RUDIMENTS, pt. 1,079
(somnambulent tempest)
When I was about 7 or 8, I can
well remember, I was often
transfixed by the large, black
Pontiac which would come
next door - the father's, in that
house parents, from Brooklyn,
often visiting. It was nothing,
really. I was young, the two,
plodding, parents, if not truly
old, seemed so to me. When
you are 'young' like that, it
seems anyway that every person
over 40 is 'old,' so their age
was surely misread by me.
Their cars always had the
New York license plates, in
those years, which were a
strong shade of orange. 'Empire
State' the state motto was, and
the state slogan too was, as I
recall, 'Excelsior,' though back
then none of that was actually
on the plates. In any case, it
was vivid to me - some other
place, indeed, not ours at all.
It was nothing like now, when,
in the course of a normal driving
day, you can probably see plates
from 20 different states within
the course of an hour. Apparently
the state of 'mingling' has been
opened up, and people are
now most everywhere. Let
alone the fact of rentals.
One of the fun parts of renting
a car now is to see what far-off
state will be represented on
the license plates of what you
rent. Such cars are out and about
now, from all over. Back in
Metuchen, funny to say, I once
had a rental car with plates from
some outlying state, a Carolina
or Georgia or somewhere, and
I beeped at some guy who was
nudging out too far in an entry,
at an intersection. The guy took
offense, got slamming crazy over
it, and followed us the few blocks
home - at which point he exited
his car and came screaming over
to ours, ranting all the time about
'Why don't you people go home
and stay out of Jersey.' He'd taken
offense to my presuming he was
about to run the intersection.
Doing my best imitation of nice
guy, I stepped out and said, 'You
stupid, fucking Jersey asshole; we
ARE home.
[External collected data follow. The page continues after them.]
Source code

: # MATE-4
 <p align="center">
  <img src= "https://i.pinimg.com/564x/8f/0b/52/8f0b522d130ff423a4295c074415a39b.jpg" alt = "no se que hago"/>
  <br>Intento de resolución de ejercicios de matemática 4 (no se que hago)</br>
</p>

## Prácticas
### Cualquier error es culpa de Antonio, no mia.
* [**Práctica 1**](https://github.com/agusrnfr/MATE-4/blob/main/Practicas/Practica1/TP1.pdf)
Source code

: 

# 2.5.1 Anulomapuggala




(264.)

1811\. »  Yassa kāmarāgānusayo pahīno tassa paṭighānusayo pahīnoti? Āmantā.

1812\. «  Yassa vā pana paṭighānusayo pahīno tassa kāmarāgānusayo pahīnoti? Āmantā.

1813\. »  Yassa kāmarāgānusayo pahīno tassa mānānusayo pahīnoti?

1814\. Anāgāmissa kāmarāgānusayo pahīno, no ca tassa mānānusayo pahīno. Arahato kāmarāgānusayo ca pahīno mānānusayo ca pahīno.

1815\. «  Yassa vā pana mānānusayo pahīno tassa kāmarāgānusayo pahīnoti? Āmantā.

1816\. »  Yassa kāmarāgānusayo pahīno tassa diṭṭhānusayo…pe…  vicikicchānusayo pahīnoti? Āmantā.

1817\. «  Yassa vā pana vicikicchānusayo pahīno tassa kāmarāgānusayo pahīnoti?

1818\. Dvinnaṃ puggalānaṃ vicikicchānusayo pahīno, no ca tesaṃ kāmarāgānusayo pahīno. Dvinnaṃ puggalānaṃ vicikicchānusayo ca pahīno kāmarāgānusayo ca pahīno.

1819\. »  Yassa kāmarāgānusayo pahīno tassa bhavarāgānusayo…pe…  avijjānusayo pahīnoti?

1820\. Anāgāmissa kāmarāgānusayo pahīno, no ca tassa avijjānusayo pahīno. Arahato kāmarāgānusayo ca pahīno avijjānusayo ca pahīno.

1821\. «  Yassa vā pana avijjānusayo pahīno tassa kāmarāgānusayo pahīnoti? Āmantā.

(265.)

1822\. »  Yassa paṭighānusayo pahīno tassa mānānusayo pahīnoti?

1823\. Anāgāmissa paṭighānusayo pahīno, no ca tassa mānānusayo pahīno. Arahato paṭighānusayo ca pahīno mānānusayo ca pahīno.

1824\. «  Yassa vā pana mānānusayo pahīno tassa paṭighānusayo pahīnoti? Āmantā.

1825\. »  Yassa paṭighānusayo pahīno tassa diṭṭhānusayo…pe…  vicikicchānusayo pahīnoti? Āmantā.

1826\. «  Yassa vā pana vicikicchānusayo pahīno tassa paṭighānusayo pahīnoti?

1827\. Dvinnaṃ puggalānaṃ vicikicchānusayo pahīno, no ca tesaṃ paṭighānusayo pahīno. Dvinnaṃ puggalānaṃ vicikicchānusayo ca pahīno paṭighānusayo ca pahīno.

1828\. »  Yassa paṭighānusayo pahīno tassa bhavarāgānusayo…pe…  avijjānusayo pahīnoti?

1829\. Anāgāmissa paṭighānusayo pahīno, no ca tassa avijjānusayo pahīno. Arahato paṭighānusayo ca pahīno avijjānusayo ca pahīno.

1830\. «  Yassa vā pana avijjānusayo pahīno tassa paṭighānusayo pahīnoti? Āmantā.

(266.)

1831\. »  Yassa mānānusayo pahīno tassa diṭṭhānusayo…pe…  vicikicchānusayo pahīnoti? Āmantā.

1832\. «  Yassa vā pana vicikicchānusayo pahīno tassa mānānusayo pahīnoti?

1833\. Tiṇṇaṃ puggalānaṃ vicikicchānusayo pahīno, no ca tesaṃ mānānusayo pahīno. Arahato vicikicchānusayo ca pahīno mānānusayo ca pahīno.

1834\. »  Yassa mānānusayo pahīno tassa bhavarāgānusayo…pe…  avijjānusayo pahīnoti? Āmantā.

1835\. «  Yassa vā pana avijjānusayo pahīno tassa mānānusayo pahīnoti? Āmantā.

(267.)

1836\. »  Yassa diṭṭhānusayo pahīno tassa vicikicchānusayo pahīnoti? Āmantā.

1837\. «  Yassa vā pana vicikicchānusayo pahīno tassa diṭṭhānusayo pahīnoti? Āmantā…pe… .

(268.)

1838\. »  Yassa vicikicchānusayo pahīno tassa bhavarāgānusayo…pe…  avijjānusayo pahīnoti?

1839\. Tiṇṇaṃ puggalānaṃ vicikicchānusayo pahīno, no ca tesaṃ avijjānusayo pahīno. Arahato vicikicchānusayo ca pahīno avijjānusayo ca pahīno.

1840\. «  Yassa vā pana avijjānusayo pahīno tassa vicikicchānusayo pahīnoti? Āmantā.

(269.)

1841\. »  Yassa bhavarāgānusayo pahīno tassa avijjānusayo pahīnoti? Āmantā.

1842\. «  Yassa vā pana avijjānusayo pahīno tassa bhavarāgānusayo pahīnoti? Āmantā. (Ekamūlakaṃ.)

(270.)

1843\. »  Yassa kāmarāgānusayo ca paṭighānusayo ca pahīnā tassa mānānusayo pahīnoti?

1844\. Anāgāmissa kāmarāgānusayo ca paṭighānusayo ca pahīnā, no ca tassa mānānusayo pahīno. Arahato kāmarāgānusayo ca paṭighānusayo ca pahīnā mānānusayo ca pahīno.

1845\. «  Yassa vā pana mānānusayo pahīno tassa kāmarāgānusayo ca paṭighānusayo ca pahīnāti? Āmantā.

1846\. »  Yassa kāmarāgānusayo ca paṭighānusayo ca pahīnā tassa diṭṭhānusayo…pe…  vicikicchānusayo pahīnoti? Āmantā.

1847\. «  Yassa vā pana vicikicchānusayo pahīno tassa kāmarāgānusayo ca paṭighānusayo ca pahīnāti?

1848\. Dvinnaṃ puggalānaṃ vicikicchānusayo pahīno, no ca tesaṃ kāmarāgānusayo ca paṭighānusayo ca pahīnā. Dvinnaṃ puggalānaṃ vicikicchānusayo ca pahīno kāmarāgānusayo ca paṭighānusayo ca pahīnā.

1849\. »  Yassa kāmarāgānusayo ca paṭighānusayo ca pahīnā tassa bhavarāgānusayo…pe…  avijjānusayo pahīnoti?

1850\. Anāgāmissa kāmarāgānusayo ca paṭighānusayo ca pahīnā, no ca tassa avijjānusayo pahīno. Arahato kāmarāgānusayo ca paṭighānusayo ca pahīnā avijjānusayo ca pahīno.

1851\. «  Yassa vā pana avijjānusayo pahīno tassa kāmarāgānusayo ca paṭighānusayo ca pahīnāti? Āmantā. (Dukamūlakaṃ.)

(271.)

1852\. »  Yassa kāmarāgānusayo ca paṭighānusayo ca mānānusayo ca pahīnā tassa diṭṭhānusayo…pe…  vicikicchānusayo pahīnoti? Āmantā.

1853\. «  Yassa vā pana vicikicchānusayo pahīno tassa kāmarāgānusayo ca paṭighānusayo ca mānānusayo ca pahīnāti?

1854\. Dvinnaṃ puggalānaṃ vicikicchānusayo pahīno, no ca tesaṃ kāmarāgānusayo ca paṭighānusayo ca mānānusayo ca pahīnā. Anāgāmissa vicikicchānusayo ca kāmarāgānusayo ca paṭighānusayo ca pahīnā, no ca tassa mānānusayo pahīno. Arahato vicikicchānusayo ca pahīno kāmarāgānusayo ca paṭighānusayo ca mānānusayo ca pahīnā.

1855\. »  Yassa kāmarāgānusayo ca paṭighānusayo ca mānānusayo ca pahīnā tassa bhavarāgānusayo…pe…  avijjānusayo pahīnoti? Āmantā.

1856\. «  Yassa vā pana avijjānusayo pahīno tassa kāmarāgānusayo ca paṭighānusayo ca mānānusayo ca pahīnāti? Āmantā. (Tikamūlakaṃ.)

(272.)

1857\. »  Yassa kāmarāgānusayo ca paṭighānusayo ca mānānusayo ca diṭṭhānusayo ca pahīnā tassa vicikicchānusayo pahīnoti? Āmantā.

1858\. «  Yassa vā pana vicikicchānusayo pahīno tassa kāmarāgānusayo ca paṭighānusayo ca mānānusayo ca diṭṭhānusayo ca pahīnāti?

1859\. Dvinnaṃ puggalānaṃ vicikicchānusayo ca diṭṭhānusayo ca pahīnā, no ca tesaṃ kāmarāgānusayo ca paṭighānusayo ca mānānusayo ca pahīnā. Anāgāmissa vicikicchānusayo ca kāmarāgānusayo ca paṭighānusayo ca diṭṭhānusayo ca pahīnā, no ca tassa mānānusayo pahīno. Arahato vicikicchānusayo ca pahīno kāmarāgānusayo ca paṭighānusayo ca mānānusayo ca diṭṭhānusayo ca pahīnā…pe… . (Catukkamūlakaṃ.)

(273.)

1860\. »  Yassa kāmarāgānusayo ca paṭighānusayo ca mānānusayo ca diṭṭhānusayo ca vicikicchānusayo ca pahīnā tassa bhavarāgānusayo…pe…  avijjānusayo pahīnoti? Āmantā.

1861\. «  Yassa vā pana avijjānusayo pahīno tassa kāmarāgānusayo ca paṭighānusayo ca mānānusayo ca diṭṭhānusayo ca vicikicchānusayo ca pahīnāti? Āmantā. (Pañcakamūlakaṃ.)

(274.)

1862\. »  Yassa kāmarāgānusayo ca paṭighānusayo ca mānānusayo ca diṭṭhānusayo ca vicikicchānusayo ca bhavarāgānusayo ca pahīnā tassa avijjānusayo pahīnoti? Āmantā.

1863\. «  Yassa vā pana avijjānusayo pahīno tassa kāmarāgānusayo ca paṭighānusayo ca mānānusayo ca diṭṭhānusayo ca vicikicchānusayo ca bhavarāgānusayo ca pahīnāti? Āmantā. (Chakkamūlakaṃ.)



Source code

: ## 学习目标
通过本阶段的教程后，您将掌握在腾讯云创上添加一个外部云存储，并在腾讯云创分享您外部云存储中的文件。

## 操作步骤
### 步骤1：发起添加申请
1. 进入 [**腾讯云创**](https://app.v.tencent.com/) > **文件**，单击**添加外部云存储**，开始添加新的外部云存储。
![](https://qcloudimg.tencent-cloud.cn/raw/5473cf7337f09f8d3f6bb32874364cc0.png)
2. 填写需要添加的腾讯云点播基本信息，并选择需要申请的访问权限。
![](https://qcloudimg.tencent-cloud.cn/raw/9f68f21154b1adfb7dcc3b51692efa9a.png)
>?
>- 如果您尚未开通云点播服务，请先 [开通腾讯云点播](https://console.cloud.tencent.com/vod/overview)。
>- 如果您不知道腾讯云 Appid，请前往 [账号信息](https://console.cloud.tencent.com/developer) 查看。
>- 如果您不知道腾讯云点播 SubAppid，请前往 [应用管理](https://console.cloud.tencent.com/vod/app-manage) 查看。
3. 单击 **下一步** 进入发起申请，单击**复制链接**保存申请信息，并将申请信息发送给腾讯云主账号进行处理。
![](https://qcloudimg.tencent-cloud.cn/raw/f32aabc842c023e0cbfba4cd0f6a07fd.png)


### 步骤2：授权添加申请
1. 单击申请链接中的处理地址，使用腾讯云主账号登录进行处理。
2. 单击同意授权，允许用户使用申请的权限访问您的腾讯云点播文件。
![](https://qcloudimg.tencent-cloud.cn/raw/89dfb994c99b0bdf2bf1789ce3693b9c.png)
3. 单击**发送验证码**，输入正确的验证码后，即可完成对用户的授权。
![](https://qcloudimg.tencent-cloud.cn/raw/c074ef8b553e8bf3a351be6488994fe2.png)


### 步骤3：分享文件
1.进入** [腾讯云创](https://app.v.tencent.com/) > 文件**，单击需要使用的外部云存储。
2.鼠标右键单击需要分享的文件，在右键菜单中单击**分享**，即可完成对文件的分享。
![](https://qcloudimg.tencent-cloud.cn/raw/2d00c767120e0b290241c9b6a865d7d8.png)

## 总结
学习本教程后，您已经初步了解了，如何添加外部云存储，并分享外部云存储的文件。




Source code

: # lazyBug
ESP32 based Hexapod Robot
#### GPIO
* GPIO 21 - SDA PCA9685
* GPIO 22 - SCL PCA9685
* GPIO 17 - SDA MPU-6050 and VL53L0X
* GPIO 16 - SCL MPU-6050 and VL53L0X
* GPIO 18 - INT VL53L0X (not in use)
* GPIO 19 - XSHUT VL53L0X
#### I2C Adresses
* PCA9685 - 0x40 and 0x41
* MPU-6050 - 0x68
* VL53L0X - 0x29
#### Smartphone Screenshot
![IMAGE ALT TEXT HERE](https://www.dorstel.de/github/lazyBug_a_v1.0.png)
This is a rental car.
Shithead.' Pretty much that was
it. He mumbled, and walked off,
back to his own, pathetic, Jersey
car.
-
It was a funny moment, in that
the modern-day equivalent of
distant 'place' had been turned
on its head and, in this instance,
somehow tried to be used against
me. A homeboy. It does seem,
however, that when a person is
enraged there is no stopping the
escalation of anger from one
subject into another, in an almost
ad infinitum style, until some point
of a personal satisfaction is reached -
way past any point of logic - by
the person doing the raging. In
this case, vast assumptions were
made, on his part, by the simple
evidence of a license plate. When
you are 'wrong,' oftentimes you
are, just, wrong!
-
In my own same way, now, looking
back, I can see how my assumptions
about the neighbor's recurring Pontiac
visitations were used by me for flights
of fancy too. Imaginings. In reality,
I knew nothing of Brooklyn, nor had
I any inkling, in Brooklyn, of where
they might have lived, and how. It
use to seem to be logical to think of
how or why anyone would have ever
wished to leave such a place as that
for the lowered confines of Avenel
and its current Inman Avenue new
development of same-style homes
in every direction. Have you ever
looked at Brooklyn; the real part,
not the Heights or any of the other
streets and sections where the monied
live? Most of Brooklyn, if not the
working class, or labor-class, is
comprised of sameness. Just a
stone's throw from any section can
be found the next - abject poverty,
run-down housing, or immigrants; a
different sort of sameness, probably
closer to hovel-format sameness,
but quite expensive now too. It's
all quite baffling. I always held it
against my parents for deserting
an urban area and moving out
to 'Avenel' and the rest. It seemed
to me like the abandonment of all
principle, and a turning of the back
on any historic richness and alternative
lifestyle-thinking, etc., which was
available there. My own parents,
and the parents of friends and neighbors,
evidently cared little of having missed
all that. The norm was the usual
cookie-cutter house, nearby school
and shopping, and the closeness of
friends and neighbors. The rest be
damned, and none of that was for
them anyway. So, in very many
aspects, it was all quite the same.
-
In many respects, my own premature
reactions to all of this was to have
prepared already, at age 8, for my
own form of non-conforming living.
I was an 8-year old, 1957 Beatnik
by that time already! I was rolling
along mightily, feeling, yes, that
I was onto something, and then the
train wreck waylaid me. After the
long, dreary coma and convalescence,
I re-entered a quite different world
and a quite different me. The cards
in my hand had all changed, and, for
the most part, my imaginary 'Aces'
were no longer ace-high. I was
immediately introduced to at least
3 or 4 new years of preparatory
human drudgery, mostly centered
around turning 11. One small step
for Man, one giant leap for....Nothing.